Menelaah Hadis-Hadis Tentang
Kafirnya Paman Rasulullah; Abu Thalib
Salah satu problema
umat Islam yang mendapat diskursus yang cukup menarik adalah tentang keberIslamannya
paman Rasulullah, Abu Thalib, ayah dari baginda Ali bin Abi Thalib. Ada dua pandangan
berbeda dalam menilai status keberIslamannya paman Rasulullah ini.
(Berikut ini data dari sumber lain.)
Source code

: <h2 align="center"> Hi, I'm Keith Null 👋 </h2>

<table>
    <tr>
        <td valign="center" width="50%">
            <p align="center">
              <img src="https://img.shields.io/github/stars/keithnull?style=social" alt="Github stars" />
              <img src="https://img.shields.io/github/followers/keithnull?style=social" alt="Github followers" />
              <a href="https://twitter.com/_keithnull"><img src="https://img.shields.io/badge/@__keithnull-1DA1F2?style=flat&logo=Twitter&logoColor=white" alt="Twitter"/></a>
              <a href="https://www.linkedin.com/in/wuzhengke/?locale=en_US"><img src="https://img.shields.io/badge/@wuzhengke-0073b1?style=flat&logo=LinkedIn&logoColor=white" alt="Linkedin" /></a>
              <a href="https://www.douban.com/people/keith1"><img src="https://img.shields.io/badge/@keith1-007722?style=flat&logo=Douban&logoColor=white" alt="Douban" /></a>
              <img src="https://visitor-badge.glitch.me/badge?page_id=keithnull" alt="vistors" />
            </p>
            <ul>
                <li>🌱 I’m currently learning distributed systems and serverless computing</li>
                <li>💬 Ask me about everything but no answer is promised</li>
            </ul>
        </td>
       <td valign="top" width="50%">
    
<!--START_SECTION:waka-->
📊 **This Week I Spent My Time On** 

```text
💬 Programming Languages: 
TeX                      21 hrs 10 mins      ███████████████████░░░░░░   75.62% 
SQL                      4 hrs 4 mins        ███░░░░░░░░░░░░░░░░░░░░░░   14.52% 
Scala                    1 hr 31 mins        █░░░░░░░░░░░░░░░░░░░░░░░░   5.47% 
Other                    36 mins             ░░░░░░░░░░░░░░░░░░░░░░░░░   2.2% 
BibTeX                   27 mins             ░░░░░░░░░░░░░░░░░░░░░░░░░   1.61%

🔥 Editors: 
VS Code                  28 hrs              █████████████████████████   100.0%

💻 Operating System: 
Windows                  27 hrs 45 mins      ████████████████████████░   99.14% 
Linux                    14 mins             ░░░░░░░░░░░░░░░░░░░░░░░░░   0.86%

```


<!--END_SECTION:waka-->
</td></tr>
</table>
Pandangan
yang pro bahwa paman Rasulullah itu beriman kepada Rasulullah umumnya diwakili
oleh kelompok bermazhab Syiah dan yang kontra umumnya bermazhab Sunni dan kaum yang berpaham Wahabi.
Pada dasarnya, kaum
yang kontra, yang mengatakan bahwa paman Rasulullah itu tidak beriman kepada Nabi
Muhammad dan risalah yang dibawakannya
berdiri di atas pijakan hadis-hadis shahih, nash-nash Alqur’an dan fakta
sejarah bahwa paman Rasulullah semasa hidupnya tidak pernah mengucapkan dua
kalimat syahadat; sebuah prasyarat awal keberIslaman seseorang.
Adapun hadis-hadis
shahih yang menjadi landasan argumentasi ketidakberIslamannya paman Rasulullah
tersebut diantaranya;
Pertama, “dari Abu Hurairah ra Rasulullah saw berkata pada pamannya; ucapkannlah
laa ilaaha illallah, nanti akan kupersaksikan untukmu di hari kiamat. Abu
Thalib menjawab; kalau tidak khawatir dicela oleh orang-orang Quraisyh. Mereka
akan berkata, Abu thalib mengucapkan itu karena ia panik. Akan kuucapkan
kalimat itu sehingga membuatmu senang. Kemudian Allah menurunkan firman-Nya (Qs
Al-Qashash: 56); sesungguhnya engkau (Muhammad) tidak mampu menunjuki orang
yang engkau cintai, akan tetapi Allah-lah yang menunjuki siapa yang Dia
kehendaki.” (Riwayat Muslim dalam kitab al-Iman, bab Awwalul Iman Qawlu: Laa
Ilaaha Illallah, 25)
Kedua, “dari Said bin al-Musayyib dari ayahnya, ia berkata; menjelang wafatnya
Abu Thalib, Rasulullah saw datang menemuinya. Saat itu beliau melihat telah
hadir Abu Jahal dan Abdullah bin Abi Umayyah bin al-Mughirah. Rasulullah
berkata; wahai paman, ucapkanlah Laa Ilaha Illallah. Dengan kalimat ini, aku
akan bela engkau nanti di sisi Allah. Abu Jahal dan Abdullah bin Abi Umayyah
menanggapi; Apakah engkau membenci agamanya Abdul Muthalib? Rasulullah saw
terus menawarkan kepada pamannya, namun kedua orang itu juga terus
menimpalinya. Akhirnya Abu Thalib mengatakan kepada mereka; di atas agamanya
Abdul Muthalib, ia enggan mengucapkan Laa Ilaha Illallah. Rasulullah saw mengatakan;
demi Allah, akan kumohonkan ampun untukmu selama aku tidak dilarang. Kemudian
Allah menurunkan firmannya; tidak patut bagi seorang Nabi dan orang-orang yang
beriman untuk memohonkan ampun kepada orang-orang musyrik (Qs At-Taubah: 113).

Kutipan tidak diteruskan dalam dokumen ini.